═════ INPUT MATERIAL

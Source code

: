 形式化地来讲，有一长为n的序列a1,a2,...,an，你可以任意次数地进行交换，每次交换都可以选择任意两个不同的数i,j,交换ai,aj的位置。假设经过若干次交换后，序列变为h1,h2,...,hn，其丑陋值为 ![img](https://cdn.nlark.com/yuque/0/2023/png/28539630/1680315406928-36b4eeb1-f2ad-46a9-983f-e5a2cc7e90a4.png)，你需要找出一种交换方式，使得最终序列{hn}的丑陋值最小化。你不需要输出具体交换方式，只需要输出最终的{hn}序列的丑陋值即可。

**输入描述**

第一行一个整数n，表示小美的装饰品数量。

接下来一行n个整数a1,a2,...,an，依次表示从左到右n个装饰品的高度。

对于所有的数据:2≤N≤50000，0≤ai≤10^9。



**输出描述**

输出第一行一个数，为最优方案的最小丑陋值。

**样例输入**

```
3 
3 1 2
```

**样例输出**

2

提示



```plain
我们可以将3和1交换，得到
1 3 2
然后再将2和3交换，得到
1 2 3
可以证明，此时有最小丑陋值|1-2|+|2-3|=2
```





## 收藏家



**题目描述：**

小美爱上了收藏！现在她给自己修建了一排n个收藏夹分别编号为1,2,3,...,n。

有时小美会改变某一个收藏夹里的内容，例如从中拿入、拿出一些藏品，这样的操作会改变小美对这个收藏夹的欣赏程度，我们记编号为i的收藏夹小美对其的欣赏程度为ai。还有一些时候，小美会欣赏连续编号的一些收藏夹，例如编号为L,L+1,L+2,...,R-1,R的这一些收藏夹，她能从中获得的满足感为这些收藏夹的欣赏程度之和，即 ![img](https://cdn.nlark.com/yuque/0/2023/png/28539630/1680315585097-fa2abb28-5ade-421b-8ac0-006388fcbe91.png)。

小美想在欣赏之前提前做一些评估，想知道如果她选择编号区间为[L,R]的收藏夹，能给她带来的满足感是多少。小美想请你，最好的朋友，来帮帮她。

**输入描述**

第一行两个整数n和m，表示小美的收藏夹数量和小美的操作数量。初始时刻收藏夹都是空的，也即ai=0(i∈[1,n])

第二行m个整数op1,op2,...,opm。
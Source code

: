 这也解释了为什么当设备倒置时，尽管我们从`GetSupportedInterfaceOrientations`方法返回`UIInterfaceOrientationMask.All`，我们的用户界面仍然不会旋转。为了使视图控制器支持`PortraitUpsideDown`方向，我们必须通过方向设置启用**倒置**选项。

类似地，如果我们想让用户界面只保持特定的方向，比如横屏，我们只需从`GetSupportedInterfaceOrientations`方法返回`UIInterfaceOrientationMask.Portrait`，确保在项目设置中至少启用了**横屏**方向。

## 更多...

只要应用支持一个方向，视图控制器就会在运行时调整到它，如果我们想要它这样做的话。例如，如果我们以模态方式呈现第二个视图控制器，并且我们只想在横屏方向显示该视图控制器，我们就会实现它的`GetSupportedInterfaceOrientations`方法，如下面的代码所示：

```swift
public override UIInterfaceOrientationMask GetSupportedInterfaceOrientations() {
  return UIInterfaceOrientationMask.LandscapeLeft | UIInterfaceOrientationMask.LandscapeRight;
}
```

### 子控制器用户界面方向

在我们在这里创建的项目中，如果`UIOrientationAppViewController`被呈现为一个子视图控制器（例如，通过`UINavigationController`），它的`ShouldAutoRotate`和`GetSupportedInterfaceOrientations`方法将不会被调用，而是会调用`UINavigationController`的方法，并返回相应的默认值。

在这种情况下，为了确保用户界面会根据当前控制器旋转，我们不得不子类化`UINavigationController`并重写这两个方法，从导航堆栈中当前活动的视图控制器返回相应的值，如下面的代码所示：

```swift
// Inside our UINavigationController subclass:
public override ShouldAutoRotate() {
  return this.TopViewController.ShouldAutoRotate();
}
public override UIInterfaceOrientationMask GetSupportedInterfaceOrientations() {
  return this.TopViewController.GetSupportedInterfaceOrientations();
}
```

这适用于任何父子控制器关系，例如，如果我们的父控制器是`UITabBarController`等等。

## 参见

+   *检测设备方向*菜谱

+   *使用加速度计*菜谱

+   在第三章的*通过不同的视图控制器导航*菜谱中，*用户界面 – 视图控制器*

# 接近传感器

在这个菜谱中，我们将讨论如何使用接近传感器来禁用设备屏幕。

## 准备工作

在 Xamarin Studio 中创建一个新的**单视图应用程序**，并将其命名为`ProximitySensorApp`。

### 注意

══════════

WORK REQUIRED:
Starting at the line that contains "在这个菜谱中，我们将讨论如何使用接近传感器来禁用设备屏幕。", return every line through the last one above, exactly as written.

EXERCISE ANSWER:
在这个菜谱中，我们将讨论如何使用接近传感器来禁用设备屏幕。

## 准备工作

在 Xamarin Studio 中创建一个新的**单视图应用程序**，并将其命名为`ProximitySensorApp`。

### 注意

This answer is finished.